For each entry in the listing, produce an exact copy.

▼▼▼

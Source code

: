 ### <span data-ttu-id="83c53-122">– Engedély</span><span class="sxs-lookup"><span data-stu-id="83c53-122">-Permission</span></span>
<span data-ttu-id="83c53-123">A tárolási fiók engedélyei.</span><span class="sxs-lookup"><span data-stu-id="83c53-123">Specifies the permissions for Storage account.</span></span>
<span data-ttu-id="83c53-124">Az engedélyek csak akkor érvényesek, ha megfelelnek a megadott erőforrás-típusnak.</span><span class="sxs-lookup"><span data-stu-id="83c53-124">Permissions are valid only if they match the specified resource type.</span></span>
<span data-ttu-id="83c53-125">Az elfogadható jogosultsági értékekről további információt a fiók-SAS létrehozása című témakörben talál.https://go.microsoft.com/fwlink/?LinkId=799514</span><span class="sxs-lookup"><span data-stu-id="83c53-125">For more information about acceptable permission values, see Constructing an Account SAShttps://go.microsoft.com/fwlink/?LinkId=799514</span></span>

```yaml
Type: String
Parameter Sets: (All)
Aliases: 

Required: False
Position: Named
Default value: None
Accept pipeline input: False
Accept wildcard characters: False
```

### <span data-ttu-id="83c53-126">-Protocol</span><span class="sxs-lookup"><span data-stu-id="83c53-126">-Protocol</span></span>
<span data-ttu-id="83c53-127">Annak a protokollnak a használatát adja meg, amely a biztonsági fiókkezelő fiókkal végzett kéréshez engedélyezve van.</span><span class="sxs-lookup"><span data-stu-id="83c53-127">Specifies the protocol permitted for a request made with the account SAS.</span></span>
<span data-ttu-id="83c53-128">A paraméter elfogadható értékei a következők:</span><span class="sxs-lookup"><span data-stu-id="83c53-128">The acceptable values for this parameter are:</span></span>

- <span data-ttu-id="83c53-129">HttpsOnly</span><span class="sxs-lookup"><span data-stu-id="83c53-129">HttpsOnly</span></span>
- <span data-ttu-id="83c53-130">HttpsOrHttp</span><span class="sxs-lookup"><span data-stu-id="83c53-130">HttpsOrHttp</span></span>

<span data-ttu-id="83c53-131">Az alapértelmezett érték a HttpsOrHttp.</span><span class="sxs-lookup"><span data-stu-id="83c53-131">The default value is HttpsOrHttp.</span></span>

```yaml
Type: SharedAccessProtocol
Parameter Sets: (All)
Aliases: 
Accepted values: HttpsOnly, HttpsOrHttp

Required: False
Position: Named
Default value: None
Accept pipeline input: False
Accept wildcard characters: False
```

▲▲▲

Task solution →
Source code

: ### <span data-ttu-id="83c53-122">– Engedély</span><span class="sxs-lookup"><span data-stu-id="83c53-122">-Permission</span></span>
<span data-ttu-id="83c53-123">A tárolási fiók engedélyei.</span><span class="sxs-lookup"><span data-stu-id="83c53-123">Specifies the permissions for Storage account.</span></span>
<span data-ttu-id="83c53-124">Az engedélyek csak akkor érvényesek, ha megfelelnek a megadott erőforrás-típusnak.</span><span class="sxs-lookup"><span data-stu-id="83c53-124">Permissions are valid only if they match the specified resource type.</span></span>
<span data-ttu-id="83c53-125">Az elfogadható jogosultsági értékekről további információt a fiók-SAS létrehozása című témakörben talál.https://go.microsoft.com/fwlink/?LinkId=799514</span><span class="sxs-lookup"><span data-stu-id="83c53-125">For more information about acceptable permission values, see Constructing an Account SAShttps://go.microsoft.com/fwlink/?LinkId=799514</span></span>

```yaml
Type: String
Parameter Sets: (All)
Aliases: 

Required: False
Position: Named
Default value: None
Accept pipeline input: False
Accept wildcard characters: False
```

### <span data-ttu-id="83c53-126">-Protocol</span><span class="sxs-lookup"><span data-stu-id="83c53-126">-Protocol</span></span>
<span data-ttu-id="83c53-127">Annak a protokollnak a használatát adja meg, amely a biztonsági fiókkezelő fiókkal végzett kéréshez engedélyezve van.</span><span class="sxs-lookup"><span data-stu-id="83c53-127">Specifies the protocol permitted for a request made with the account SAS.</span></span>
<span data-ttu-id="83c53-128">A paraméter elfogadható értékei a következők:</span><span class="sxs-lookup"><span data-stu-id="83c53-128">The acceptable values for this parameter are:</span></span>

- <span data-ttu-id="83c53-129">HttpsOnly</span><span class="sxs-lookup"><span data-stu-id="83c53-129">HttpsOnly</span></span>
- <span data-ttu-id="83c53-130">HttpsOrHttp</span><span class="sxs-lookup"><span data-stu-id="83c53-130">HttpsOrHttp</span></span>

<span data-ttu-id="83c53-131">Az alapértelmezett érték a HttpsOrHttp.</span><span class="sxs-lookup"><span data-stu-id="83c53-131">The default value is HttpsOrHttp.</span></span>

```yaml
Type: SharedAccessProtocol
Parameter Sets: (All)
Aliases: 
Accepted values: HttpsOnly, HttpsOrHttp

Required: False
Position: Named
Default value: None
Accept pipeline input: False
Accept wildcard characters: False
```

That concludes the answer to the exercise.